经此提醒,白幼梨才恍然想起娘亲最后留给自己的香囊,她连忙站起身走到桌旁。只见那枚梨花白色的精致香囊此刻正好端端地被摆放在襦裙的旁边。

她呆呆地看着那枚香囊,一时间有些失神。

百灵并没有发现她的反常,只轻轻拍了拍她的头顶,道:“那没事的话,我就先走了。”

随后,便直接离开了白幼梨的院落。

等再听不到百灵的声响后,白幼梨才拿起那枚香囊,视线慢慢被眼泪模糊。

说来奇怪,自她醒来,竟一次也没有想起娘亲和这枚香囊。还是百灵说起,她才后知后觉的泛起伤感。
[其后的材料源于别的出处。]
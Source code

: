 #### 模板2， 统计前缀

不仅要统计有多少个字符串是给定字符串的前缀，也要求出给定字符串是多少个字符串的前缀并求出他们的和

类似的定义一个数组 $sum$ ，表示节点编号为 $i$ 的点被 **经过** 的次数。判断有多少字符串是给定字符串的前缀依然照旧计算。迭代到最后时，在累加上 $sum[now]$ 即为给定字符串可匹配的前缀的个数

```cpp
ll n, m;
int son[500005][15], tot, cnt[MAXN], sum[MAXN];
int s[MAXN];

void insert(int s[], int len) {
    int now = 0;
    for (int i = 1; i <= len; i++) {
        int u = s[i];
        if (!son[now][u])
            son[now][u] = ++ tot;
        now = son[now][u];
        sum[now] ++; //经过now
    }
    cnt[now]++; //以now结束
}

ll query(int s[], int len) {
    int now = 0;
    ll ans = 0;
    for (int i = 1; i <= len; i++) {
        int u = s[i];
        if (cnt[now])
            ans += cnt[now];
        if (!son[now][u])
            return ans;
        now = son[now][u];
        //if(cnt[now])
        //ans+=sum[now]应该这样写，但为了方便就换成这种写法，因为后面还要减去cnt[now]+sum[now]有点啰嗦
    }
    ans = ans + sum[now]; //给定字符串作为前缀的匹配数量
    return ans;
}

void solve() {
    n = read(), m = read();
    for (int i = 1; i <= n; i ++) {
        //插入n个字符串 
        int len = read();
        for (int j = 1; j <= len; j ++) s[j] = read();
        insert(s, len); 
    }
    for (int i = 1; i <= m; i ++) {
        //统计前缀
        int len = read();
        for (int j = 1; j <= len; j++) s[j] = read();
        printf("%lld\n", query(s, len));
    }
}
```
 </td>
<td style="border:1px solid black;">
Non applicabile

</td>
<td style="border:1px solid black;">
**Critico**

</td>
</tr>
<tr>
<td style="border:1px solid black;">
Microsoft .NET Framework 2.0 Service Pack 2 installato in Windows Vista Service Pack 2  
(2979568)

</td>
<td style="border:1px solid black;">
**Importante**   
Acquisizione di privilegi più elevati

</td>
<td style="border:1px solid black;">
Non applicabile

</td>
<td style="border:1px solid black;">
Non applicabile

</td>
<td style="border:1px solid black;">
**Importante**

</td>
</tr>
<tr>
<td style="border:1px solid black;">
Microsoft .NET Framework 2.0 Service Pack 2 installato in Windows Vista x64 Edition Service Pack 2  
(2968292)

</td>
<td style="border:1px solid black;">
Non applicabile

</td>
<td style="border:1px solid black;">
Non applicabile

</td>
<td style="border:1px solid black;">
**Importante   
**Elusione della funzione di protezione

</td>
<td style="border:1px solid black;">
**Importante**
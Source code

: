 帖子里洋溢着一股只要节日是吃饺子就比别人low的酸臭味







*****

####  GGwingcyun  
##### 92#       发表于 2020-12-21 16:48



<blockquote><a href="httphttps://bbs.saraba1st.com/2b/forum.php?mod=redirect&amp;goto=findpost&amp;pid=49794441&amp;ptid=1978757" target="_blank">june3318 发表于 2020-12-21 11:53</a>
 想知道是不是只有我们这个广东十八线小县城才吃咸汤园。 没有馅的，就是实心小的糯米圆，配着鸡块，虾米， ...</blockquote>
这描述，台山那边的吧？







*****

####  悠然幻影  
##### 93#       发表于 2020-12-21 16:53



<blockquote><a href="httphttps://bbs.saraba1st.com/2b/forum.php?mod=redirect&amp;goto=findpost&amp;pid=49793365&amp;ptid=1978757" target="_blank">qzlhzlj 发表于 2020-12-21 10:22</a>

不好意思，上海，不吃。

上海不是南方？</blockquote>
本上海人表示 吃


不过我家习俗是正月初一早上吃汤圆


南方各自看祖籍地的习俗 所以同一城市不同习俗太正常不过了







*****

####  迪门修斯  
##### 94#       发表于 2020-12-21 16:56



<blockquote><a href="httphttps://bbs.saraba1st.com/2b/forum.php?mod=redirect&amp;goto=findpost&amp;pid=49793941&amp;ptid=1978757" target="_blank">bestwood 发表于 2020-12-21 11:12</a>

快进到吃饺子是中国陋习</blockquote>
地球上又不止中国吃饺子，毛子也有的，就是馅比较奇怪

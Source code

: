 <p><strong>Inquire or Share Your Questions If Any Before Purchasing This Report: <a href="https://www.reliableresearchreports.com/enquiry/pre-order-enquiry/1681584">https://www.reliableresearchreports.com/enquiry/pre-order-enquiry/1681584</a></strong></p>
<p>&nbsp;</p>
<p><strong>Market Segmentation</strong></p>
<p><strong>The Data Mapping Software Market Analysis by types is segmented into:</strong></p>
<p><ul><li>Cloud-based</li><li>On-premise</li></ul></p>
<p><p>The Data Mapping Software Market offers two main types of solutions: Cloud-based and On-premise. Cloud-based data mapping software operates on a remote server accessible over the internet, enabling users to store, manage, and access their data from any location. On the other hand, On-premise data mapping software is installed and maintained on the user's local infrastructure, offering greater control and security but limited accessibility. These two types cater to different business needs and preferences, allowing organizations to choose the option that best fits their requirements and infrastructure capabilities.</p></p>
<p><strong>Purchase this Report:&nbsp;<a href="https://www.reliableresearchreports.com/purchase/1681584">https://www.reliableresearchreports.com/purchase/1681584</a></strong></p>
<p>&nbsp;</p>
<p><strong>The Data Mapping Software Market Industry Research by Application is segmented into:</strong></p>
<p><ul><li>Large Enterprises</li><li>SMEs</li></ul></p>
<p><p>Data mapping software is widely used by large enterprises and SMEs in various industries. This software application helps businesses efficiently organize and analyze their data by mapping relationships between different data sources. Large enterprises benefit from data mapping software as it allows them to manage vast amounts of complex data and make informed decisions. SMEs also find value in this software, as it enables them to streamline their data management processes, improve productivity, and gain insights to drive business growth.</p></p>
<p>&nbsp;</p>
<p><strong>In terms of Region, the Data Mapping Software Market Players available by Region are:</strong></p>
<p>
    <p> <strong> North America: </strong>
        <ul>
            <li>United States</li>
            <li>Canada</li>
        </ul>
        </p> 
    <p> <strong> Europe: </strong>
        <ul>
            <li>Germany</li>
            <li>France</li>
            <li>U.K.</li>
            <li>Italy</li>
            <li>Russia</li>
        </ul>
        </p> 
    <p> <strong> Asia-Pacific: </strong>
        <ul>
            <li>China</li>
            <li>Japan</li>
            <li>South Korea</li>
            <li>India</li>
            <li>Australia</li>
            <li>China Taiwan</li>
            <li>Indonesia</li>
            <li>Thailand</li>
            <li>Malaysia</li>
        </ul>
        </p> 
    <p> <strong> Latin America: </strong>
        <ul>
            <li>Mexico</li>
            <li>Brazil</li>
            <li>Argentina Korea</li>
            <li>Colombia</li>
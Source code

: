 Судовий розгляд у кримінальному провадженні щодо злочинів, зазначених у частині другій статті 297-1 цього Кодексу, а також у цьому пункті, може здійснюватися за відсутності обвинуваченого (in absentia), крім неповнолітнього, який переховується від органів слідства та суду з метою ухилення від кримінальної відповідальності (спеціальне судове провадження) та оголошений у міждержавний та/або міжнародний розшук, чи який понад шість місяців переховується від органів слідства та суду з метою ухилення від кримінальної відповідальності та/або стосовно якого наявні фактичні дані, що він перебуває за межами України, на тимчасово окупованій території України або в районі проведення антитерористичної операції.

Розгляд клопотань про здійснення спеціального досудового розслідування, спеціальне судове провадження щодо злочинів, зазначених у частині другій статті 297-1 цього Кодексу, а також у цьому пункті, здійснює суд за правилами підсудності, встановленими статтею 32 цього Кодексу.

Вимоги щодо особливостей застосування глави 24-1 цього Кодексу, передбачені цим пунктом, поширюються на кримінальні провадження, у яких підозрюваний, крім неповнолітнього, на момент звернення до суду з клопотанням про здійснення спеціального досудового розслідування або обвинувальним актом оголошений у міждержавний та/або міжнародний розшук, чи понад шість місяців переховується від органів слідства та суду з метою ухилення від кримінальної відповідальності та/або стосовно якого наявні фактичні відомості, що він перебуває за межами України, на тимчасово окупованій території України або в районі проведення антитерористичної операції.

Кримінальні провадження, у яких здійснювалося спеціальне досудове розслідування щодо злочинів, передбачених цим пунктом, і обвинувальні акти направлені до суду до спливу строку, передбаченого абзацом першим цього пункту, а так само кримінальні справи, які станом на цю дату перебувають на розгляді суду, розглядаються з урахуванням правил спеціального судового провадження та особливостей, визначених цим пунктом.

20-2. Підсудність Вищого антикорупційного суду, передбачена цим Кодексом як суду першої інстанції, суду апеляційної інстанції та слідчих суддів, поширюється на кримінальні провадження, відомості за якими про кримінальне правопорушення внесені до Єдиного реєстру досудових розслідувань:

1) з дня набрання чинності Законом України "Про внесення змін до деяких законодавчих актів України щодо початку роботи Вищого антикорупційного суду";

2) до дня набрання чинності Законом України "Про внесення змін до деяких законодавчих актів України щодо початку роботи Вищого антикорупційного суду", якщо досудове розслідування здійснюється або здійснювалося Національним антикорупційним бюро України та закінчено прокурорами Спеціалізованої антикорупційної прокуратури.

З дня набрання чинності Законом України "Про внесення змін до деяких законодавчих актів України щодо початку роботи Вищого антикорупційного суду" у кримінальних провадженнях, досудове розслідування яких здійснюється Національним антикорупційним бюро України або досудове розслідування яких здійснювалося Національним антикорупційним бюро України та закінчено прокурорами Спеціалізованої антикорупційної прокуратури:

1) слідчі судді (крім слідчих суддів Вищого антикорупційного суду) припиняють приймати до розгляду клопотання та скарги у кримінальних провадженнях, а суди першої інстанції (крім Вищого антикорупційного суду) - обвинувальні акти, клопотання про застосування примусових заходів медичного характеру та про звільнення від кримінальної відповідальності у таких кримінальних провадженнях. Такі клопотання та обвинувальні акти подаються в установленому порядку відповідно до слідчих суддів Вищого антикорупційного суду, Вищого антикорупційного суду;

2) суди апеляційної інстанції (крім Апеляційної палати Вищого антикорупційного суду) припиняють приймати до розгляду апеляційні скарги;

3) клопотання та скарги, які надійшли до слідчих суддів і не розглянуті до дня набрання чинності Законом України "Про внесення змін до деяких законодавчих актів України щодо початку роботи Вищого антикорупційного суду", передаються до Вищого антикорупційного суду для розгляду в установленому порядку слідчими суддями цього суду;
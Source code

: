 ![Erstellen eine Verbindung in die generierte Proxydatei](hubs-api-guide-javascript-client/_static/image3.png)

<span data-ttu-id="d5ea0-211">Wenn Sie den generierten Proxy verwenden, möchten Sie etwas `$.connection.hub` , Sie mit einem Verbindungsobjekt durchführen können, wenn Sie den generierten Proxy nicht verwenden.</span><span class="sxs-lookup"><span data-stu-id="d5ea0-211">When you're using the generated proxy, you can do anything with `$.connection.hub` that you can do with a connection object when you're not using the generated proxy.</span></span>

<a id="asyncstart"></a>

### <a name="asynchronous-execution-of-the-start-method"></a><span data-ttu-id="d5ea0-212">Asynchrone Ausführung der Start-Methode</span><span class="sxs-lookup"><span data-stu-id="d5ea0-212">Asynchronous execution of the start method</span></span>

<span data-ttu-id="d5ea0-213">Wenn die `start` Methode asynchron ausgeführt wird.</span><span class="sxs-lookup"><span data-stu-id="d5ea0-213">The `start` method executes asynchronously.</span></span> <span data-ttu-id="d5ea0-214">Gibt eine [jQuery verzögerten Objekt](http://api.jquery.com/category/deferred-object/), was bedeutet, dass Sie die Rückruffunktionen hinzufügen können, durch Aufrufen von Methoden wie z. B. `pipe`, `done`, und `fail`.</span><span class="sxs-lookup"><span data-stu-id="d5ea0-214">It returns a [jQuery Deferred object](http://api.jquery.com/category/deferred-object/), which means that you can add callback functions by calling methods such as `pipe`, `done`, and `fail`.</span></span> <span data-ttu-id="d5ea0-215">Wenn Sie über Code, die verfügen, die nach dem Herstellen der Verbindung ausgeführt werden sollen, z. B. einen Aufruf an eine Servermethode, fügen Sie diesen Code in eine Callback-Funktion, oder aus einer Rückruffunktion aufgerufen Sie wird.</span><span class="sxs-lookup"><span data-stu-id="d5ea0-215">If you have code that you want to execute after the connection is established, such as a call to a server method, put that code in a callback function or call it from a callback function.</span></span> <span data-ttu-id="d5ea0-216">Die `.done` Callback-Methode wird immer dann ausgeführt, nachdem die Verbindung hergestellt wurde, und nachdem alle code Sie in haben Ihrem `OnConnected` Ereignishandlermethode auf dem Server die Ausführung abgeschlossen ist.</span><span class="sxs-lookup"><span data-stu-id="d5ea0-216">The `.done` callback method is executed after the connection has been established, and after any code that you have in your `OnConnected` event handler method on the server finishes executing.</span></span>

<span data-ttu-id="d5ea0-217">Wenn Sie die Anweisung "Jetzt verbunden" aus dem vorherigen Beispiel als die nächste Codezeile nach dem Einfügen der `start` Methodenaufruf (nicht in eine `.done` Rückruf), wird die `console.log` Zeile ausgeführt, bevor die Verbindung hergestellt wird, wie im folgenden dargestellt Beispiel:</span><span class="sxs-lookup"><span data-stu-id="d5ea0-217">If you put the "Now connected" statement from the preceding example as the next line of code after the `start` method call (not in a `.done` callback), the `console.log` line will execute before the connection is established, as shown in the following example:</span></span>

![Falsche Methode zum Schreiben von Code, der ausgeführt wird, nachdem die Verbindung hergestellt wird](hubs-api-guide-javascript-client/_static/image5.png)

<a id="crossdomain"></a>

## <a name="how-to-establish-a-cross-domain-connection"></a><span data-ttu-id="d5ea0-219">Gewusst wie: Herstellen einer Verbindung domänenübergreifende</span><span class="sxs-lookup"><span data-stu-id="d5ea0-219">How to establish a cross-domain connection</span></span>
白幼梨把脑袋枕在自己的胳膊上,手捏着香囊的边角处,细细抚摸着香囊上面漂亮的梨花暗纹。不知不觉间,慢慢地陷入了沉睡。

她又做了一个梦。

她梦到了江肆的小时候。

没人知道,江肆出生在一个偏远小镇,他的母亲只是在小镇上相对富裕的一户陈姓人家里的丫鬟。陈家主偶然一次醉酒,酒后乱事,侮辱了他母亲的身子。

如此家丑,陈家主母自然是容她不得,得知事情真相的当日便将其赶出了陈家。两个月后江母发觉不对,才得知自己无意间有了身孕。她悲痛欲绝,但也深知自己已然怀孕,再不可能找人家嫁了,便忍痛把江肆生了下来。